For an assignment, I have to allocate a contiguous block of memory for a struct, but I'm first trying to do it with a 2D array of ints first and see if I understand it correctly. We had an example in the book that creates a block of memory for the pointer array (rows), and then initializes the cols and points the pointer to them. This example was:
int **CreateInt2D(size_t rows, size_t cols)
{
int **p, **p1, **end;
p = (int **)SafeMalloc(rows * sizeof(int *));
cols *= sizeof(int);
for (end = p + rows, p1 = p; p1 < end; ++p1)
*p1 = (int *)SafeMalloc(cols);
return(p);
}
void *SafeMalloc(size_t size)
{
void *vp;
if ((vp = malloc(size)) == NULL) {
fputs("Out of mem", stderr);
exit(EXIT_FAILURE);
}
return(vp);
}
I basically need to do what the above code does except make it one contiguous block of memory.

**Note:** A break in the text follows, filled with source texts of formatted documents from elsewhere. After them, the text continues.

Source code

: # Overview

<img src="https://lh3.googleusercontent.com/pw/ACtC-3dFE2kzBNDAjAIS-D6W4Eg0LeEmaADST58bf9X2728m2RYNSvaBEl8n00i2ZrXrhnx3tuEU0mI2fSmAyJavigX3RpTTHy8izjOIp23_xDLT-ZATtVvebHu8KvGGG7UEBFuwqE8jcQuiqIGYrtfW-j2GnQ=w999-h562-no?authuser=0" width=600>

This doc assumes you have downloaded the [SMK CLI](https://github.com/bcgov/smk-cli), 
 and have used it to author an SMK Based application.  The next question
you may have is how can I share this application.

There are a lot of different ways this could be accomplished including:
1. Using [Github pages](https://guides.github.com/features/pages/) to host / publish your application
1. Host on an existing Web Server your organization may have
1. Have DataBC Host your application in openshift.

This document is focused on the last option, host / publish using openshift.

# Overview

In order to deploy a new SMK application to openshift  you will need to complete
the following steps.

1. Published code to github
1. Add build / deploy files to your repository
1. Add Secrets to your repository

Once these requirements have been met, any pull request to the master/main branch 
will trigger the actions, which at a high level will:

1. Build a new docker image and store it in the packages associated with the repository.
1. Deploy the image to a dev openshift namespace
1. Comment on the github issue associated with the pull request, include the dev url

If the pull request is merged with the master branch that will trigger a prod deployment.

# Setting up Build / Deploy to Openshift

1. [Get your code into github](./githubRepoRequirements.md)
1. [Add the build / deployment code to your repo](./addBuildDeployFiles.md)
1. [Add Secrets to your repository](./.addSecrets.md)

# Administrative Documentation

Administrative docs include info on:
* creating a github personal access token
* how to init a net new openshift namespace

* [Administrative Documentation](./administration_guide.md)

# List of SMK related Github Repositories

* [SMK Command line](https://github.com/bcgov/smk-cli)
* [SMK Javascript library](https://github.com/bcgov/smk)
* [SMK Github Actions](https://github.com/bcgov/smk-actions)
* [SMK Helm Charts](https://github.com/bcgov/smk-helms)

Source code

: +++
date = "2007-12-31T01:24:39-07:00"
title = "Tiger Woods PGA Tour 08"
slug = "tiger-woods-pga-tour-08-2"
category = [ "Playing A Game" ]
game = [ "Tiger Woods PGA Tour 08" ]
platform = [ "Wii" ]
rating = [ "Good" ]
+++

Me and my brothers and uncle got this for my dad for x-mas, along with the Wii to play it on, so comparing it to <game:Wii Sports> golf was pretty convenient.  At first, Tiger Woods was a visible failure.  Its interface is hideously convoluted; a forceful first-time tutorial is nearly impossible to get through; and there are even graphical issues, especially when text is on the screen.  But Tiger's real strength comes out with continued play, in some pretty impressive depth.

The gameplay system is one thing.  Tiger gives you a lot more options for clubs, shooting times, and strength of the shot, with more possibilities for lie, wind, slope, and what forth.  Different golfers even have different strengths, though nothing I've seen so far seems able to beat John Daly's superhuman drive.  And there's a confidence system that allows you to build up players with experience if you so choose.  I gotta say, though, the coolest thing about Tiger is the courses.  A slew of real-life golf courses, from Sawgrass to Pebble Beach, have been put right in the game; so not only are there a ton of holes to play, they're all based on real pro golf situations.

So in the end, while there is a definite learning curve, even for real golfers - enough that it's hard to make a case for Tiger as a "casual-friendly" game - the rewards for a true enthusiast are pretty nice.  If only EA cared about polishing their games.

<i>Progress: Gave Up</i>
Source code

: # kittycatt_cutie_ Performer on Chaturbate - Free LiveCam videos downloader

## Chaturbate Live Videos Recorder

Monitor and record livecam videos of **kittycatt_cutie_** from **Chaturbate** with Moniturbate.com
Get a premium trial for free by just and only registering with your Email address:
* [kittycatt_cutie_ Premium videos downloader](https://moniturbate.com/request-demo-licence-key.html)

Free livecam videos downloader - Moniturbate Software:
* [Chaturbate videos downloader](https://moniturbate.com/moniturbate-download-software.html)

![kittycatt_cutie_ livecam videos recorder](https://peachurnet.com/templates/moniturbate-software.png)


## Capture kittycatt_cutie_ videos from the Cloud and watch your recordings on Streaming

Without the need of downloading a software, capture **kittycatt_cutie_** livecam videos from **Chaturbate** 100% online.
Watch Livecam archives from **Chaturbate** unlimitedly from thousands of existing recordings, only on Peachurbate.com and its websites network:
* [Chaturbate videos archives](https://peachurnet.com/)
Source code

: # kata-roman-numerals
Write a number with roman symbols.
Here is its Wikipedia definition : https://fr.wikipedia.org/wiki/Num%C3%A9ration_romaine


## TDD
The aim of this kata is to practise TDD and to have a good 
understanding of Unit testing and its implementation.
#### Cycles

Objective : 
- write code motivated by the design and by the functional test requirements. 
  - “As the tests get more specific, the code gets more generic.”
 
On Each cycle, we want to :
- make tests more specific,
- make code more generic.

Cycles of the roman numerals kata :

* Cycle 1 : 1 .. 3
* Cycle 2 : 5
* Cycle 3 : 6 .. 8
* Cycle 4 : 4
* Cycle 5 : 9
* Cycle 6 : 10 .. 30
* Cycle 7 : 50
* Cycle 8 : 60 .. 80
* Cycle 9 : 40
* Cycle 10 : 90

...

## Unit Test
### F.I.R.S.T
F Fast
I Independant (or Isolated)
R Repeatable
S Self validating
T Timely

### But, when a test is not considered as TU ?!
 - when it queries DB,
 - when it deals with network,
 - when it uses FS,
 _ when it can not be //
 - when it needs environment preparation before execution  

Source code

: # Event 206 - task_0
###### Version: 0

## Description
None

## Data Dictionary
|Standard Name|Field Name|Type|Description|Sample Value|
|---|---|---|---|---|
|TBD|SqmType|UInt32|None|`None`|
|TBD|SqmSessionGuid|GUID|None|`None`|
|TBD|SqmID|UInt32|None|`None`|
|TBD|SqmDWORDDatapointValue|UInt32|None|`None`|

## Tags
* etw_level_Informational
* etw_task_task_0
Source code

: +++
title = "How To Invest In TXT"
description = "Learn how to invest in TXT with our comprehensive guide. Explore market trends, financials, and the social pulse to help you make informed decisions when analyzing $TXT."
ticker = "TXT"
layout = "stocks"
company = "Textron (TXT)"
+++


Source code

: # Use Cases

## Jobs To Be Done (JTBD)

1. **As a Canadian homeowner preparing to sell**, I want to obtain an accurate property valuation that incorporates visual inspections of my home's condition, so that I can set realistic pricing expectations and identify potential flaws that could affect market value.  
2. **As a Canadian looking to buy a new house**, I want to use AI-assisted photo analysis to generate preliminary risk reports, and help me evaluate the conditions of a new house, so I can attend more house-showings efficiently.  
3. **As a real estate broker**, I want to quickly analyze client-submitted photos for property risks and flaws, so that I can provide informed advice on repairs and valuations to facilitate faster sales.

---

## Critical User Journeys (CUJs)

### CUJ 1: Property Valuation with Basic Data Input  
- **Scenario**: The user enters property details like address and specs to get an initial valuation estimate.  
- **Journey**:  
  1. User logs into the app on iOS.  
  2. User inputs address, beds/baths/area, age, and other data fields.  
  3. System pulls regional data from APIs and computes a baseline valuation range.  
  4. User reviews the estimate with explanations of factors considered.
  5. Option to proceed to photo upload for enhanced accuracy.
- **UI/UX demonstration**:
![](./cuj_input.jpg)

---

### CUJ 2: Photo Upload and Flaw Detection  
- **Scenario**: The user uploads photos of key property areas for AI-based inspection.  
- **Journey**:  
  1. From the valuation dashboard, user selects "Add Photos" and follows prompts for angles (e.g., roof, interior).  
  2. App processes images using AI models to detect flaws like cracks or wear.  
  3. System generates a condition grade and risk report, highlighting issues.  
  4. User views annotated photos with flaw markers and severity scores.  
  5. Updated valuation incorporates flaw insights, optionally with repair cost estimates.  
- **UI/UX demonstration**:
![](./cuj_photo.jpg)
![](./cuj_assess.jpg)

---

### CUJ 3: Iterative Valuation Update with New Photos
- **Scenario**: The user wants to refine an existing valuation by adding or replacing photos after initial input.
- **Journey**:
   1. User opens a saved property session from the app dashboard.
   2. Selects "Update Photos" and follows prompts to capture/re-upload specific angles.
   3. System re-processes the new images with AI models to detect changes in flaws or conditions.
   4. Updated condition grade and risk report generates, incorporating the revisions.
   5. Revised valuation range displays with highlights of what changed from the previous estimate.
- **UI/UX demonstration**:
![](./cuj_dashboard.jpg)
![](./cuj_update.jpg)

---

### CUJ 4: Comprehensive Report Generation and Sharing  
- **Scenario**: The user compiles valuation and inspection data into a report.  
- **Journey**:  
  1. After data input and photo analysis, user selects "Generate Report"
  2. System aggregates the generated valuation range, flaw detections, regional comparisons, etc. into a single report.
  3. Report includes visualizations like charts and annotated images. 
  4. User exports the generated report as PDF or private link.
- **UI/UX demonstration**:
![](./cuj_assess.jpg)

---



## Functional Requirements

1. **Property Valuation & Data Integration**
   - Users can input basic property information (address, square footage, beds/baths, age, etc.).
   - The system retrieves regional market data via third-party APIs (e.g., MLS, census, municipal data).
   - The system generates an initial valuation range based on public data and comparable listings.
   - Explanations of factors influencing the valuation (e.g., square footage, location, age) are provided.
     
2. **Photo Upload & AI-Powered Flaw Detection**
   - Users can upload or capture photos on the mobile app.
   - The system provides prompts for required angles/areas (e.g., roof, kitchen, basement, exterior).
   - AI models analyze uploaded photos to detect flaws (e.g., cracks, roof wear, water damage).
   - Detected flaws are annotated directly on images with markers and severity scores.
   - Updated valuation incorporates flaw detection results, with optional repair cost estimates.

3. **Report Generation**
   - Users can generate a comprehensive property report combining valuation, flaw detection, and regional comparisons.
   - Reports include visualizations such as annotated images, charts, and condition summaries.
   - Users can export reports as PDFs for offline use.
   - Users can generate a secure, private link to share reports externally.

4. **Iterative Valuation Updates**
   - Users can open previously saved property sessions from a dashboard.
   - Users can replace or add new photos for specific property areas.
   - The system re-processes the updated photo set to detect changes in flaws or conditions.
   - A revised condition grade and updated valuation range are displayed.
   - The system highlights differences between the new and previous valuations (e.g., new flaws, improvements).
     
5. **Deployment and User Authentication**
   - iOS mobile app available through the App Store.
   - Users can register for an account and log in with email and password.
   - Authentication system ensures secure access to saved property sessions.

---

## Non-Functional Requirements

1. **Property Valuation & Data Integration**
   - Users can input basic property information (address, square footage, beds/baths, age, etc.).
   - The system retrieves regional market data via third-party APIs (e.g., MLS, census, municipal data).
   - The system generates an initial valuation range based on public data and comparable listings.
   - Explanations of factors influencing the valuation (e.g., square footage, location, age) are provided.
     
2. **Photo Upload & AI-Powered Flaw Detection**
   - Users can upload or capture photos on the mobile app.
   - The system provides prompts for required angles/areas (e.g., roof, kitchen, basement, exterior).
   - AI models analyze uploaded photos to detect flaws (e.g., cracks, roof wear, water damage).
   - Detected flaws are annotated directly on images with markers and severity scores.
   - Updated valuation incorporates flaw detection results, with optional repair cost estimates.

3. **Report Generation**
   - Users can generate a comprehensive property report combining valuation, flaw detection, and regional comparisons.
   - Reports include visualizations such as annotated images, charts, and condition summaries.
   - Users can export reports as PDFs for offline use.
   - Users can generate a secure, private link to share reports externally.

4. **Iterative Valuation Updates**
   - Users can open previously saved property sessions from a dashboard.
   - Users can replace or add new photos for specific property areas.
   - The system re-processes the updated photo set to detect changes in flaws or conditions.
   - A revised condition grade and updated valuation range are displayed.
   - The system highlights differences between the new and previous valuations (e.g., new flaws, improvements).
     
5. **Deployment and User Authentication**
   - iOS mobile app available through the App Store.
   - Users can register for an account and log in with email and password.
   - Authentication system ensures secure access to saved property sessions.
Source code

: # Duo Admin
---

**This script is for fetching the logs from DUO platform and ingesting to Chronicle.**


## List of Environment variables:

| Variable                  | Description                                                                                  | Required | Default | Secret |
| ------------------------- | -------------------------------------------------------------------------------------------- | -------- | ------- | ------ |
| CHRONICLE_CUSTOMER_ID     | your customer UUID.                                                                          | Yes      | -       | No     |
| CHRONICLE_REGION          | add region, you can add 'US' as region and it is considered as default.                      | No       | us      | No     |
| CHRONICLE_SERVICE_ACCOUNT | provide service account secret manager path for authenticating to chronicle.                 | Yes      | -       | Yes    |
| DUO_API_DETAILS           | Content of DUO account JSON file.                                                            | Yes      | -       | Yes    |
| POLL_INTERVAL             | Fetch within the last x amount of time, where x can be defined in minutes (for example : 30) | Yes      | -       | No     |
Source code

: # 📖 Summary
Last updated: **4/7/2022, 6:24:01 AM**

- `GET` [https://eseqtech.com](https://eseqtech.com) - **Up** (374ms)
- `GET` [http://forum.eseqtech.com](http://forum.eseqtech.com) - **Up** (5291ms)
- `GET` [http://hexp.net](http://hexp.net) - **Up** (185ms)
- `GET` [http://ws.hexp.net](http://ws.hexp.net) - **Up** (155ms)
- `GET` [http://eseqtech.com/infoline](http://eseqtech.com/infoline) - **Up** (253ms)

The constraint is I'm only allowed to call malloc once, and then I have to use pointer math to know what to initialize the pointers to. So I thought I would initialize enough memory with something like:
int *createInt2D(size_t rows, size_t cols)
{
malloc(rows * sizeof(int *) + (row + cols) * sizeof(int));
}
But that doesn't seem quite right since I would think I would have to typecast the void * returned from malloc, but it's a combination of int and int*. So I'm not quite sure if I'm on the right track. Thoughts?